Two new studies have analysed the impact of space travel on humans – and one could be of benefit here on Earth.
US scientists studying the effects of weightlessness on mice may have found a possible cure for muscle and bone loss in the elderly.
A team led by Se-Jin Lee and Emily Germain-Lee, from the University of Connecticut, sent mice to the International Space Station (ISS) for 33 days, and had them injected once a week with a chemical that inactivates two natural hormones, known as myostatin and activin A.
These hormones, Lee says, circulate in the blood and act together to limit muscle growth. “At high levels, [they] can actually cause the muscle to atrophy.” (The two hormones are also implicated in bone loss.)
They exist because, in the days before the modern industrialised world’s glut of high-calorie foods, the body needed enough muscle: but not too much.
“Muscle is a very metabolically demanding tissue,” Lee says. “[So] you don’t want to have any more than you absolutely need. I have argued that for us, this entire regulatory system is an evolutionary vestige.”
That vestige is a bad enough problem here on Earth, especially in the elderly and people with medical conditions that cause their muscles to fall into disuse. In space, it is especially problematic because we don’t want astronauts’ muscles to so thoroughly adapt to weightlessness that they can no longer stand up when they come home.
Traditionally, this problem is addressed with exercise, but Lee’s work opens the door to using myostatin/activin A inhibitors as medications to prevent muscle and bone loss not only on the International Space Station but on future trips to Mars.
“At the International Space Station,” Lee says, “astronauts are able to maintain extensive workout regimens. For longer missions the type of exercise equipment the vehicles can accommodate will almost certainly be more limited.”
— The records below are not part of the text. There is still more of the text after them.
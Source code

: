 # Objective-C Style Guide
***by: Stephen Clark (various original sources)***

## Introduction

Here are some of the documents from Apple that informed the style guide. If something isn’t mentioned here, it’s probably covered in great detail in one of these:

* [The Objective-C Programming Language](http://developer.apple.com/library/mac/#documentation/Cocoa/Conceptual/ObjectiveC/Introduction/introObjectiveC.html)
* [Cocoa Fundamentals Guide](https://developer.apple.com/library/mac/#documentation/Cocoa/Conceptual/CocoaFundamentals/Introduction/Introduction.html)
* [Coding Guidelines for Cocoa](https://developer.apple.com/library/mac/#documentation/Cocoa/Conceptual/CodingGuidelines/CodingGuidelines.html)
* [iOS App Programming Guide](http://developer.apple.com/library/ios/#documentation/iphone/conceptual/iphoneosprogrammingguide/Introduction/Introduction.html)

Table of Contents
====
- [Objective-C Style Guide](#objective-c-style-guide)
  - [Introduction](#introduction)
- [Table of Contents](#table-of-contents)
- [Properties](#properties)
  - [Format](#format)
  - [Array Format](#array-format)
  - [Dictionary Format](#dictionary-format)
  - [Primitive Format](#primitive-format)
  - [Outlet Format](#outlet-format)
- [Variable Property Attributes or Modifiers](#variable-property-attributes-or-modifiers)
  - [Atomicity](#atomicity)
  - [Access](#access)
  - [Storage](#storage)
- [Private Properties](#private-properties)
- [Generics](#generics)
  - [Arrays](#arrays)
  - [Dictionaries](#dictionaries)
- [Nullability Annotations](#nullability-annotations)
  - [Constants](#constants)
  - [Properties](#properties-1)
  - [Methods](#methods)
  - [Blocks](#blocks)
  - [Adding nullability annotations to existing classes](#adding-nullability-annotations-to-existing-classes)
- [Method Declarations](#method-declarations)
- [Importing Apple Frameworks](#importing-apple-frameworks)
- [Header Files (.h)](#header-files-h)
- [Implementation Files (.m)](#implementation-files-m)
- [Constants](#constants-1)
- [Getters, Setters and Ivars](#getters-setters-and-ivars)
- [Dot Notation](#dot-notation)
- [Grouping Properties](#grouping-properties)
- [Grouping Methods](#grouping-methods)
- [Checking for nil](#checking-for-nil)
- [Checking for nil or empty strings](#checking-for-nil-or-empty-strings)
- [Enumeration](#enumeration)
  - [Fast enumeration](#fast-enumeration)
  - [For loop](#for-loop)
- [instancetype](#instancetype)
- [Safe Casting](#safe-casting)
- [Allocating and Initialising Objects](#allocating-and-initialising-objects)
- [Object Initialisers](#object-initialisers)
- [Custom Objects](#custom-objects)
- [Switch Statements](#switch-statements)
The findings are published in a paper the journal Proceedings of the National Academy of Sciences.
Meanwhile, another group of scientists has been studying the effect of weightlessness on astronauts’ brains.
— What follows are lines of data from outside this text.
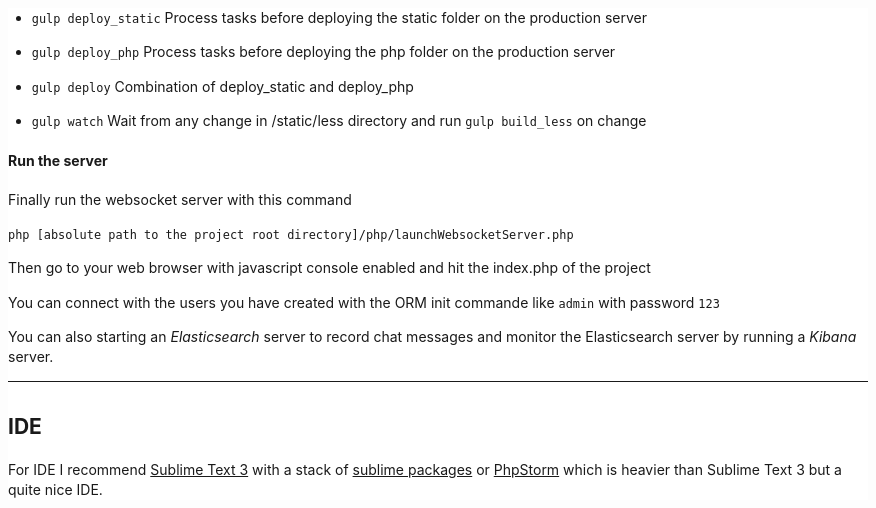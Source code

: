 - `gulp deploy_static` Process tasks before deploying the static folder on the production server

- `gulp deploy_php` Process tasks before deploying the php folder on the production server

- `gulp deploy` Combination of deploy_static and deploy_php

- `gulp watch`  Wait from any change in /static/less directory and run `gulp build_less` on change

#### Run the server

Finally run the websocket server with this command

`php [absolute path to the project root directory]/php/launchWebsocketServer.php`

Then go to your web browser with javascript console enabled and hit the index.php of the project

You can connect with the users you have created with the ORM init commande like `admin` with password `123`

You can also starting an *Elasticsearch* server to record chat messages and monitor the Elasticsearch server by running a *Kibana* server.

***

## IDE

For IDE I recommend [Sublime Text 3](https://download.sublimetext.com/Sublime%20Text%20Build%203083%20x64.zip) with a stack of [sublime packages](https://packagecontrol.io/) or [PhpStorm](https://download.jetbrains.com/webide/PhpStorm-10.0.3.exe) which is heavier than Sublime Text 3 but a quite nice IDE.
In a paper published in Science Advances, a team of Belgian, Russian, Australian and German researchers took MRI images of the brains of 11 Russian cosmonauts before and twice after they spent an average of nearly six months on the ISS.
“This was one of the first studies to look at the effects of spaceflight on the brain,” says Steven Jillings, a neuroscientist at Belgium’s University of Antwerp.
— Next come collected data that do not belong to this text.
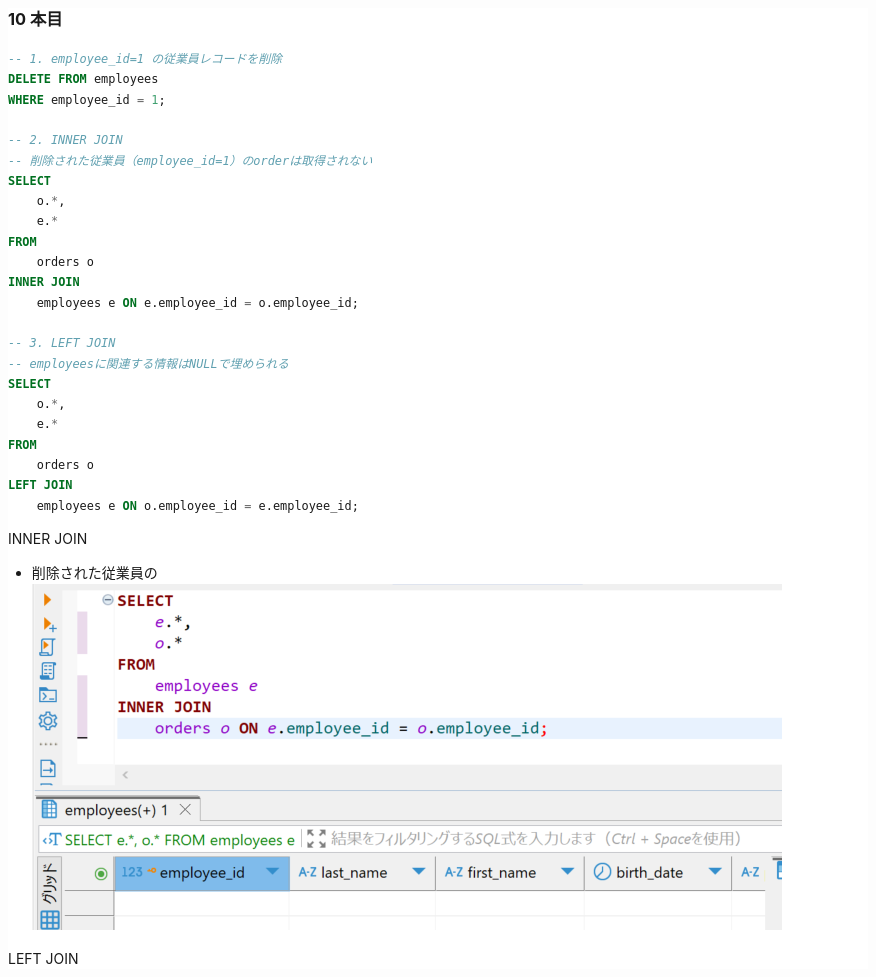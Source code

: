 ### 10 本目 

```sql
-- 1. employee_id=1 の従業員レコードを削除
DELETE FROM employees
WHERE employee_id = 1;

-- 2. INNER JOIN
-- 削除された従業員（employee_id=1）のorderは取得されない
SELECT 
    o.*,
    e.*
FROM 
    orders o
INNER JOIN 
    employees e ON e.employee_id = o.employee_id;

-- 3. LEFT JOIN
-- employeesに関連する情報はNULLで埋められる
SELECT 
    o.*,
    e.*
FROM 
    orders o
LEFT JOIN 
    employees e ON o.employee_id = e.employee_id;
```

INNER JOIN
- 削除された従業員の
![](../images/Pasted%20image%2020250406221029.png)

LEFT JOIN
One finding was an increase in grey matter – what we conventionally think of as brain cells – in portions of the brain related to initiating and controlling muscle movement, including fine motor skills.
Furthermore, it seems to be a lasting effect, still present when the cosmonauts’ brains were re-examined seven months after their return to Earth.
Permanent changes in your brain might sound scary, but in this case they are actually a good thing, Jillings says, because they indicate that the cosmonauts acquired new skills (basically how to move around in zero gravity), which their brains retained.
“They don’t use it on Earth,” he says, “But we suspect that when they go on their next missions, they are actually able to adapt more quickly.”
The other change was in the distribution of cerebrospinal fluid, which surrounds the brain and spinal cord and is found deep inside the brain in cavities, called ventricles. During spaceflight, Jillings says, it shifts downward in the skull, causing the brain to move upward – “a direct physical effect of being in a weightless environment.”
After return to Earth, however, it doesn’t immediately return to its normal distribution within the skill. “It seems that it is a very slow recovery process,” he says.
What that means is unclear. It has been known for some time that astronauts can have problems with their visual acuity after returning to Earth. “The mechanism for development of this impairment is not known yet, but it is very much thought that it has to do with this fluid redistribution,” Jillings says.